2nd time: I did not hesitate

anntn6b
12 years ago

Last year I lamented on here how the parent plant of Warwick Chapel red, over by Chesney Tennessee (near Lutrell) had disappeared. It was in a field, and then it was gone. Not that the field was being used, just that the field was empty, now.

What's important about Warwick Chapel is that it is (probably) a HP that does well in my part of the country when it is ignored, and a bit better when it's well treated.

In Blaine, my closest town (it even now has a sidewalk although some folks disrespectfully call it the sidewalk to nowhere) there has been a rose that I had wondered if it were also Warwick Chapel.

The no longer lived in house where Blaine red lived was not abandoned. I never saw anyone there. But it was in their front yard. Then the land was sold for a major upscale convenience store.
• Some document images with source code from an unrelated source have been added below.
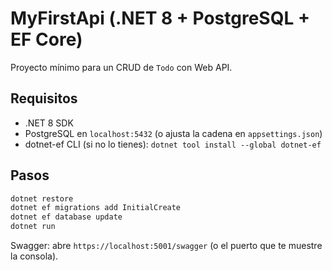 # MyFirstApi (.NET 8 + PostgreSQL + EF Core)

Proyecto mínimo para un CRUD de `Todo` con Web API.

## Requisitos
- .NET 8 SDK
- PostgreSQL en `localhost:5432` (o ajusta la cadena en `appsettings.json`)
- dotnet-ef CLI (si no lo tienes): `dotnet tool install --global dotnet-ef`

## Pasos
```bash
dotnet restore
dotnet ef migrations add InitialCreate
dotnet ef database update
dotnet run
```

Swagger: abre `https://localhost:5001/swagger` (o el puerto que te muestre la consola).
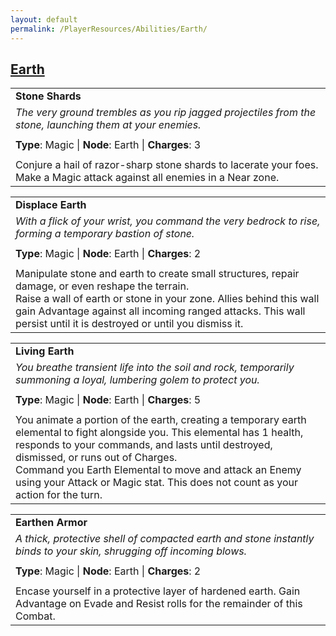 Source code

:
 ```yaml
---
layout: default
permalink: /PlayerResources/Abilities/Earth/
---
```

## [Earth](#Earth)

|                                                                                                                                                            |
| :--------------------------------------------------------------------------------------------------------- |
| **Stone Shards** |
| *The very ground trembles as you rip jagged projectiles from the stone, launching them at your enemies.* |
| |
| **Type**: Magic \| **Node**: Earth \| **Charges**: 3 |
| |
| Conjure a hail of razor-sharp stone shards to lacerate your foes. Make a Magic attack against all enemies in a Near zone. |

|                                                                                                                                                            |
| :--------------------------------------------------------------------------------------------------------- |
| **Displace Earth** |
| *With a flick of your wrist, you command the very bedrock to rise, forming a temporary bastion of stone.* |
| |
| **Type**: Magic \| **Node**: Earth \| **Charges**: 2 |
| |
| Manipulate stone and earth to create small structures, repair damage, or even reshape the terrain.<br>Raise a wall of earth or stone in your zone. Allies behind this wall gain Advantage against all incoming ranged attacks. This wall persist until it is destroyed or until you dismiss it. |

|                                                                                                                                                            |
| :--------------------------------------------------------------------------------------------------------- |
| **Living Earth** |
| *You breathe transient life into the soil and rock, temporarily summoning a loyal, lumbering golem to protect you.* |
| |
| **Type**: Magic \| **Node**: Earth \| **Charges**: 5 |
| |
| You animate a portion of the earth, creating a temporary earth elemental to fight alongside you. This elemental has 1 health, responds to your commands, and lasts until destroyed, dismissed, or runs out of Charges.<br>Command you Earth Elemental to move and attack an Enemy using your Attack or Magic stat. This does not count as your action for the turn. |

|                                                                                                                                                            |
| :--------------------------------------------------------------------------------------------------------- |
| **Earthen Armor** |
| *A thick, protective shell of compacted earth and stone instantly binds to your skin, shrugging off incoming blows.* |
| |
| **Type**: Magic \| **Node**: Earth \| **Charges**: 2 |
| |
| Encase yourself in a protective layer of hardened earth. Gain Advantage on Evade and Resist rolls for the remainder of this Combat. |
I drove past when a crew was there clearing the honeysuckle and some of the weeds. By the time I got back from Knoxville, and pulled over to ask if I could take the rose, the rose was gone, flattened, but honeysuckle was nearby, still climbing a telephone pole.

So I waited and watched. The rose didn't come back last year, even with an inch of rain a week.

Happy story. One vibrant red bloom appeared on Monday. Tuesday we dug it up. Wednesday morning....you know where this is going, don't you?.......there was (after half a year of nothing happening to the now vacant lot) an earth mover sitting on top of where the rose had been, and its treads were moving back and forth to get the shovel scoop into the right location to dig a hole for some reason or other.

But two fairly good pieces of (now called) Blaine's Crossroads red are in my garden. The bloom color is not (this bloom cycle) identical to Warwick Chapel.

So, for now, it lives on.

And time will show if it's the same or not.

(The newest Blaine leaves have a fine red edge that Warwick's leaves lack, but let's see if the roses converge or diverge over time.)